The Tech Field Day Showcase demonstration showed a ransomware process known to be able to encrypt files at speeds in the range of hundreds of thousands of files per second was stopped after changing only four, which could be recovered via the rolling snapshot functionality.
One Size Fits All
One of the refreshing aspects of BrickStor SP is its market placement, or lack thereof. The product can easily scale from being a single VM front-ending on-board storage from a server’s directly-attached disks, to RackTop’s own SAS-attached hardware offerings, to front-ending large block-based SANs. Whether we’re coming into the game as a small organization or a large one, there’s a fit.
For the small organization with limited oversight capacity, BrickStor SP can be left to its own devices, providing data encryption, active defense and reporting. Larger organizations can customize this to meet their own processes such as requiring approval before active defense mitigation steps are taken. The administrative overhead of running the system can be as little or as much as is required by the business.
Regardless of how hands-off or hands-on the deployment, BrickStor SP learns from user patterns and provides an audit trail for post-incident forensics.
A Thought on “Cyberstorage” as a Term
“Cyberstorage” initially seems like a strange word because the prefix “cyber” traditionally has nothing to do with security. It’s all about maximizing human intent by leveraging machine processes, for better or worse. Cybernetics, cyberbullying, and Kubernetes all fit into this. Modern definitions broaden this to include anything to do with machines or the Internet, but this still doesn’t have anything to do with security, so what’s with the term?
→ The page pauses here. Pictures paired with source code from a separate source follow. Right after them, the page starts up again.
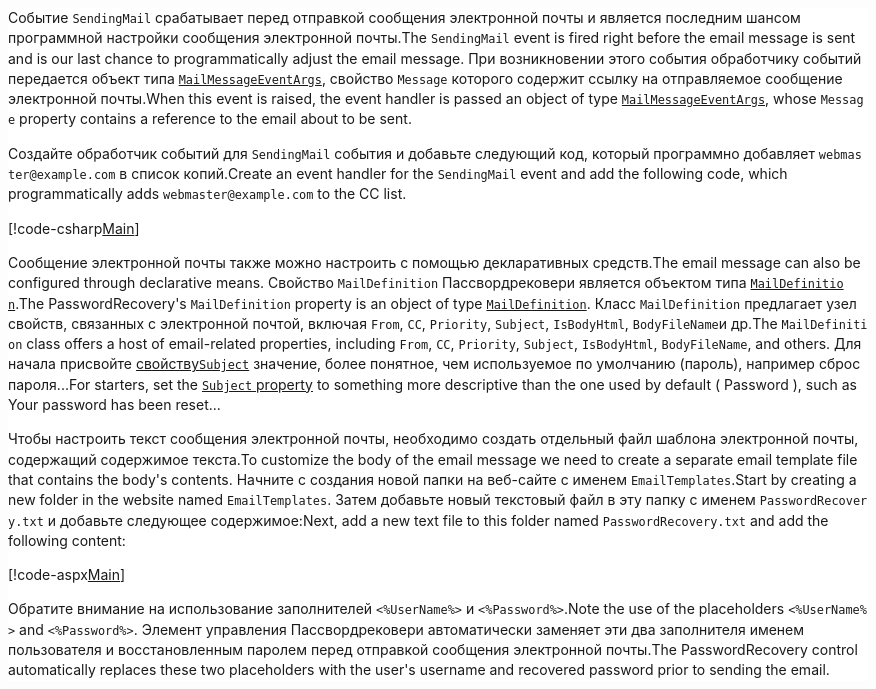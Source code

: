<span data-ttu-id="f1e5f-193">Событие `SendingMail` срабатывает перед отправкой сообщения электронной почты и является последним шансом программной настройки сообщения электронной почты.</span><span class="sxs-lookup"><span data-stu-id="f1e5f-193">The `SendingMail` event is fired right before the email message is sent and is our last chance to programmatically adjust the email message.</span></span> <span data-ttu-id="f1e5f-194">При возникновении этого события обработчику событий передается объект типа [`MailMessageEventArgs`](https://msdn.microsoft.com/library/system.web.ui.webcontrols.mailmessageeventargs.aspx), свойство `Message` которого содержит ссылку на отправляемое сообщение электронной почты.</span><span class="sxs-lookup"><span data-stu-id="f1e5f-194">When this event is raised, the event handler is passed an object of type [`MailMessageEventArgs`](https://msdn.microsoft.com/library/system.web.ui.webcontrols.mailmessageeventargs.aspx), whose `Message` property contains a reference to the email about to be sent.</span></span>

<span data-ttu-id="f1e5f-195">Создайте обработчик событий для `SendingMail` события и добавьте следующий код, который программно добавляет `webmaster@example.com` в список копий.</span><span class="sxs-lookup"><span data-stu-id="f1e5f-195">Create an event handler for the `SendingMail` event and add the following code, which programmatically adds `webmaster@example.com` to the CC list.</span></span>

[!code-csharp[Main](recovering-and-changing-passwords-cs/samples/sample2.cs)]

<span data-ttu-id="f1e5f-196">Сообщение электронной почты также можно настроить с помощью декларативных средств.</span><span class="sxs-lookup"><span data-stu-id="f1e5f-196">The email message can also be configured through declarative means.</span></span> <span data-ttu-id="f1e5f-197">Свойство `MailDefinition` Пассвордрековери является объектом типа [`MailDefinition`](https://msdn.microsoft.com/library/system.web.ui.webcontrols.maildefinition.aspx).</span><span class="sxs-lookup"><span data-stu-id="f1e5f-197">The PasswordRecovery's `MailDefinition` property is an object of type [`MailDefinition`](https://msdn.microsoft.com/library/system.web.ui.webcontrols.maildefinition.aspx).</span></span> <span data-ttu-id="f1e5f-198">Класс `MailDefinition` предлагает узел свойств, связанных с электронной почтой, включая `From`, `CC`, `Priority`, `Subject`, `IsBodyHtml`, `BodyFileName`и др.</span><span class="sxs-lookup"><span data-stu-id="f1e5f-198">The `MailDefinition` class offers a host of email-related properties, including `From`, `CC`, `Priority`, `Subject`, `IsBodyHtml`, `BodyFileName`, and others.</span></span> <span data-ttu-id="f1e5f-199">Для начала присвойте [свойству`Subject`](https://msdn.microsoft.com/library/system.web.ui.webcontrols.maildefinition.subject.aspx) значение, более понятное, чем используемое по умолчанию (пароль), например сброс пароля...</span><span class="sxs-lookup"><span data-stu-id="f1e5f-199">For starters, set the [`Subject` property](https://msdn.microsoft.com/library/system.web.ui.webcontrols.maildefinition.subject.aspx) to something more descriptive than the one used by default ( Password ), such as Your password has been reset...</span></span>

<span data-ttu-id="f1e5f-200">Чтобы настроить текст сообщения электронной почты, необходимо создать отдельный файл шаблона электронной почты, содержащий содержимое текста.</span><span class="sxs-lookup"><span data-stu-id="f1e5f-200">To customize the body of the email message we need to create a separate email template file that contains the body's contents.</span></span> <span data-ttu-id="f1e5f-201">Начните с создания новой папки на веб-сайте с именем `EmailTemplates`.</span><span class="sxs-lookup"><span data-stu-id="f1e5f-201">Start by creating a new folder in the website named `EmailTemplates`.</span></span> <span data-ttu-id="f1e5f-202">Затем добавьте новый текстовый файл в эту папку с именем `PasswordRecovery.txt` и добавьте следующее содержимое:</span><span class="sxs-lookup"><span data-stu-id="f1e5f-202">Next, add a new text file to this folder named `PasswordRecovery.txt` and add the following content:</span></span>

[!code-aspx[Main](recovering-and-changing-passwords-cs/samples/sample3.aspx)]

<span data-ttu-id="f1e5f-203">Обратите внимание на использование заполнителей `<%UserName%>` и `<%Password%>`.</span><span class="sxs-lookup"><span data-stu-id="f1e5f-203">Note the use of the placeholders `<%UserName%>` and `<%Password%>`.</span></span> <span data-ttu-id="f1e5f-204">Элемент управления Пассвордрековери автоматически заменяет эти два заполнителя именем пользователя и восстановленным паролем перед отправкой сообщения электронной почты.</span><span class="sxs-lookup"><span data-stu-id="f1e5f-204">The PasswordRecovery control automatically replaces these two placeholders with the user's username and recovered password prior to sending the email.</span></span>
The major threat that the BrickStor SP solution is addressing is the one presented by human elements being influenced for improper access to information. Traditional information security is good at addressing who should be accessing something, but it tends to assume that the weak human link is much stronger than it is, or at least that there’s little to be easily done about it. The RackTop approach gets into the patterns of how they should be accessing things and takes action based on suspicious activity regardless of the permissions granted. It’s taking the zero trust concept beyond the individual and factoring in the activity itself.
Cyberstorage actively polices human/storage interaction and may well be one of the more aptly-named “cyber-” technologies out there.
The Whisper in the Wires
Most organizations don’t have a team of people managing their cybersecurity policy and response. Many are lucky to have a team managing IT at all. The BrickStor SP product lends itself well to either, which is a refreshing turn in an industry that tends to focus on the top of the market.
Smaller companies that need a fire-and-forget solution that can prevent a breach in real-time and report the incident will find exactly what they’re looking for in this solution. Conversely, those who have large data sets with complex and granular access policies and controls will appreciate BrickStor SP’s flexibility to adapt to these. Best of all, there’s an easy migration path within the platform as the business grows.
Pricing is a discussion to be had with RackTop’s sales folks, but it’s well worth having that conversation.